Few filmmakers have had a career so long or so acclaimed as Akira Kurosawa, perhaps Japan's best-known filmmaker. His films greatly influenced an entire generation of filmmakers the world over, ranging from George Lucas to Sergio Leone.

His first credited film (Sugata Sanshiro) was released in 1943; his last (Madadayo) in 1993. His many awards include the Legion d'Honneur and an Oscar for Lifetime Achievement.

Early career


Kurosawa was born in Omori, Tokyo, the youngest of seven children. He trained as a painter and began work in the film industry as an assistant director to Kajiro Yamamoto in 1936. He made his directorial debut in 1943 with Sugata Sanshiro. His first few films were made under the watchful eye of the wartime Japanese government and sometimes contained nationalistic themes. For instance, The Most Beautiful is a propaganda film about Japanese women working in an armaments factory. Judo Saga 2 has been held to be explicitly anti-American in the way that it portrays Japanese judo as superior to western (American) boxing.

His first post-war film No regrets for our youth, by contrast, is critical of the old Japanese regime and is about the wife of a left-wing dissident arrested for his political leanings. Kurosawa made several more films dealing with contemporary Japan, most notably Drunken Angel and Stray Dog. However it was a period film Rashomon which made him internationally famous and won the Golden Lion at the Venice Film Festival.

Directorial approach


Kurosawa had a distinctive cinematic technique, which he had developed by the 1950s, and which gave his films a unique look. He liked using telephoto lenses for the way they flattened the frame and also because he believed that placing cameras farther away from his actors produced better performances. He also liked using multiple cameras, which allowed him to shoot an action from different angles. Another Kurosawa trademark was the use of weather elements to heighten mood: for example the heavy rain in the final battle in Seven Samurai and the fog in Throne of Blood. Kurosawa also liked using left-to-right frame wipes as a transition device.

He was known as "Tenno", literally "Emperor", for his dictatorial directing style. He was a perfectionist who spent enormous amounts of time and effort to achieve the desired visual effects. In Rashomon, he dyed the rain water black with calligraphy ink in order to achieve the effect of heavy rain, and ended up using up the entire local water supply of the location area in creating the rainstorm. In Throne of Blood, in the final scene in which Mifune is shot by arrows, Kurosawa used real arrows shot by expert archers from a short range, landing within centimetres of Mifune's body.

Other stories include demanding a stream be made to run in the opposite direction in order to get a better visual effect, and having the roof of a house removed, later to be replaced, because he felt the roof's presence to be unattractive in a short sequence filmed from a train.

His perfectionism also showed in his approach to costumes: he felt that giving an actor a brand new costume made the character look less than authentic.
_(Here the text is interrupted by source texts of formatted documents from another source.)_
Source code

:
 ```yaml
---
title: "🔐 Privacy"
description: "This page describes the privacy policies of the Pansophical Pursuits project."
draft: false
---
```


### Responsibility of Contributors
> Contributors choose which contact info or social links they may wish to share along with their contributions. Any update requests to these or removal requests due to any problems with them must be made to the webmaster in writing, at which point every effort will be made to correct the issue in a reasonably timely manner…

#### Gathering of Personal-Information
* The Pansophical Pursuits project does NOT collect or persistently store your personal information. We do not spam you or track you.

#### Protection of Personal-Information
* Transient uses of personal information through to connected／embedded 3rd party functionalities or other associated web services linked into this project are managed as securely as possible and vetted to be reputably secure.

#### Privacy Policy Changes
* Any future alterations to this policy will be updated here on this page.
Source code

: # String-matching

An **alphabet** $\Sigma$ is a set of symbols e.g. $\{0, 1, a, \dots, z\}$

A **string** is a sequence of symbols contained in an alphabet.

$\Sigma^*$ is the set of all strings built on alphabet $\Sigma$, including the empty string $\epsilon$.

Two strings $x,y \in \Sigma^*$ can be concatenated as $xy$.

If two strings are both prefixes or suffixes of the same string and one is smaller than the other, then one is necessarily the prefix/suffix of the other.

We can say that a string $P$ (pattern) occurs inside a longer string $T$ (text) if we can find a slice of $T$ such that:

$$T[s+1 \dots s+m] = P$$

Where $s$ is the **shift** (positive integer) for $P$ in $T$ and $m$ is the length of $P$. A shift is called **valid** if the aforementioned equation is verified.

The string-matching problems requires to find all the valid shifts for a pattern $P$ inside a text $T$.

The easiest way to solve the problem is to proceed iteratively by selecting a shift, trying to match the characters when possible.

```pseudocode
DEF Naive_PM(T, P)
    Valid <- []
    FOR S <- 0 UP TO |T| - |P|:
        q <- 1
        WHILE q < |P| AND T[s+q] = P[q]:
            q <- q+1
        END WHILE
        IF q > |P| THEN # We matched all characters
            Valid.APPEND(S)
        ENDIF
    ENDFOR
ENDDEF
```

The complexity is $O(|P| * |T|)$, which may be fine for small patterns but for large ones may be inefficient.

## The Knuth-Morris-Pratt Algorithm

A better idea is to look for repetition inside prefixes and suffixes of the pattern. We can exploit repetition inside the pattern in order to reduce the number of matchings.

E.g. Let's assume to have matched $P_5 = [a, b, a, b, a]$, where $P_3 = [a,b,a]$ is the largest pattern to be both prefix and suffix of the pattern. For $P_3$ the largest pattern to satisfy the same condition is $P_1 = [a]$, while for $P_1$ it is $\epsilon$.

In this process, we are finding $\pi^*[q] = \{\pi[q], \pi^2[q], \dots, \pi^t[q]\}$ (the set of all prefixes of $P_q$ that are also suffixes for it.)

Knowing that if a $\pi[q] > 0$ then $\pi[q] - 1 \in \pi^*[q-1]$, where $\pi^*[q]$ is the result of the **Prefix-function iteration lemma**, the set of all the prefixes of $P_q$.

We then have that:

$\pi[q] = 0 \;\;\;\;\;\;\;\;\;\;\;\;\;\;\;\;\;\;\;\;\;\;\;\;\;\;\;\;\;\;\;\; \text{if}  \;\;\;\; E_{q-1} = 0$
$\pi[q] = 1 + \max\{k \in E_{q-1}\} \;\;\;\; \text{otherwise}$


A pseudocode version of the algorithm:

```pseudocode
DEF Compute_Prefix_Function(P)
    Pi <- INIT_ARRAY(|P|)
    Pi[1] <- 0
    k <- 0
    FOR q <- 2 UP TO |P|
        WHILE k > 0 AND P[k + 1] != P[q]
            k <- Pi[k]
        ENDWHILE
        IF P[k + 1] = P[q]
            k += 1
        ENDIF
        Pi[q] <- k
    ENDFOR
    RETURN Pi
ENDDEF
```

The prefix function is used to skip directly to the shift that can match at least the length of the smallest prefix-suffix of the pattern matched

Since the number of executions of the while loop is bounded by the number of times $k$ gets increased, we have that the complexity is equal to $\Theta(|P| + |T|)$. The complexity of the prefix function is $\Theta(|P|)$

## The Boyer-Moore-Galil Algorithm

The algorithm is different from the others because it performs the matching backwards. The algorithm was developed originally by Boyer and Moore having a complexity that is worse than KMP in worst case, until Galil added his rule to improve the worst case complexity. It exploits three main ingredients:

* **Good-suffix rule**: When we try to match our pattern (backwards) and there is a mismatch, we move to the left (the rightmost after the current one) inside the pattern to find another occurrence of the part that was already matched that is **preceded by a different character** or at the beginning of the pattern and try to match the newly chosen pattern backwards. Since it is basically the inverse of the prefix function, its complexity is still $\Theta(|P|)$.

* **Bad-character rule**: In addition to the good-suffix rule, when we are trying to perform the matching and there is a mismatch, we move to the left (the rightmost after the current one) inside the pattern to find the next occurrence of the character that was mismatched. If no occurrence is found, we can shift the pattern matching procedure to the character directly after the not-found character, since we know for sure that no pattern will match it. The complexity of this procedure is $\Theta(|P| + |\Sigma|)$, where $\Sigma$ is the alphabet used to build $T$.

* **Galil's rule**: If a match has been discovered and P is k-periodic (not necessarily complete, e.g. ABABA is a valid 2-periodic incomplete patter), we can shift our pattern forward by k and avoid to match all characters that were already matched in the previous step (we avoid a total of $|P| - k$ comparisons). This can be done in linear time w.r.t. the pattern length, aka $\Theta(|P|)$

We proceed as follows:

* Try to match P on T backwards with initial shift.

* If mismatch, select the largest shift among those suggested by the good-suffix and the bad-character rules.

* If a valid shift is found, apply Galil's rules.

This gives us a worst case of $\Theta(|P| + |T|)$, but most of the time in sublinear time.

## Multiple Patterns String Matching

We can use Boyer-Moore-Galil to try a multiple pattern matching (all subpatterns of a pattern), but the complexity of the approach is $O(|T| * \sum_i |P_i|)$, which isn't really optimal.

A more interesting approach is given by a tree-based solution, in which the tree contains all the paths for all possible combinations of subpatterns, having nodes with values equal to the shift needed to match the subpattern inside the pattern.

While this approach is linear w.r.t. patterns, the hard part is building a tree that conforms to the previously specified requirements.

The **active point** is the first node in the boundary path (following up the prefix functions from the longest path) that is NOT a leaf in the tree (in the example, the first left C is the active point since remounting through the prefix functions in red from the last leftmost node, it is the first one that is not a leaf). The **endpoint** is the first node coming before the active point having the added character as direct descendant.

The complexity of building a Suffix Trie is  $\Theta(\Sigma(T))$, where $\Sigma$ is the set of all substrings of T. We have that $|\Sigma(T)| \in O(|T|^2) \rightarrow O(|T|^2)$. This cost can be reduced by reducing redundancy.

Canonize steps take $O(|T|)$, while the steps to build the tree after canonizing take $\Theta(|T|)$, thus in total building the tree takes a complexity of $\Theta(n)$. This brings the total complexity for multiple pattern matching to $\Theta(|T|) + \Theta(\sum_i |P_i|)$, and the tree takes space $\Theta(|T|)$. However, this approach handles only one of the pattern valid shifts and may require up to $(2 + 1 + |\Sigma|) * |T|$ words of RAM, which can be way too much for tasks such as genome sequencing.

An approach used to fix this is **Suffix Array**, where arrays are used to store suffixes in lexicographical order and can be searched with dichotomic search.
To resolve this, he often gave his cast their costumes weeks before shooting was to begin and required them to wear them on a daily basis and “bond with them.” In some cases, such as with Seven Samurai, where most of the cast portrayed poor farmers, the actors were told to make sure the costumes were worn down and tattered.

Kurosawa did not believe that “finished” music went well with film. When choosing a musical piece to accompany his scenes, he usually had it stripped down to one element (e.g., trumpets only). Only towards the end of his films do we hear more finished pieces.

Influences


A notable feature of Kurosawa's films is the breadth of his artistic influences. Some of his plots are adaptations of William Shakespeare's works: Ran is based on King Lear and Throne of Blood is based on Macbeth, while The Bad Sleep Well parallels Hamlet, but is not affirmed to be based on it. Kurosawa also directed film adaptations of Russian literary works, including The Idiot by Dostoevsky and The Lower Depths, a play by Maxim Gorky. Ikiru was based on Leo Tolstoy's The Death of Ivan Ilyich. High and Low was based on King's Ransom by American crime writer Ed McBain, Yojimbo was based on Dashiell Hammett's The Red Harvest and also borrows from American Westerns, and Stray Dog was inspired by the detective novels of Georges Simenon. The American film director John Ford also had a large influence on his work.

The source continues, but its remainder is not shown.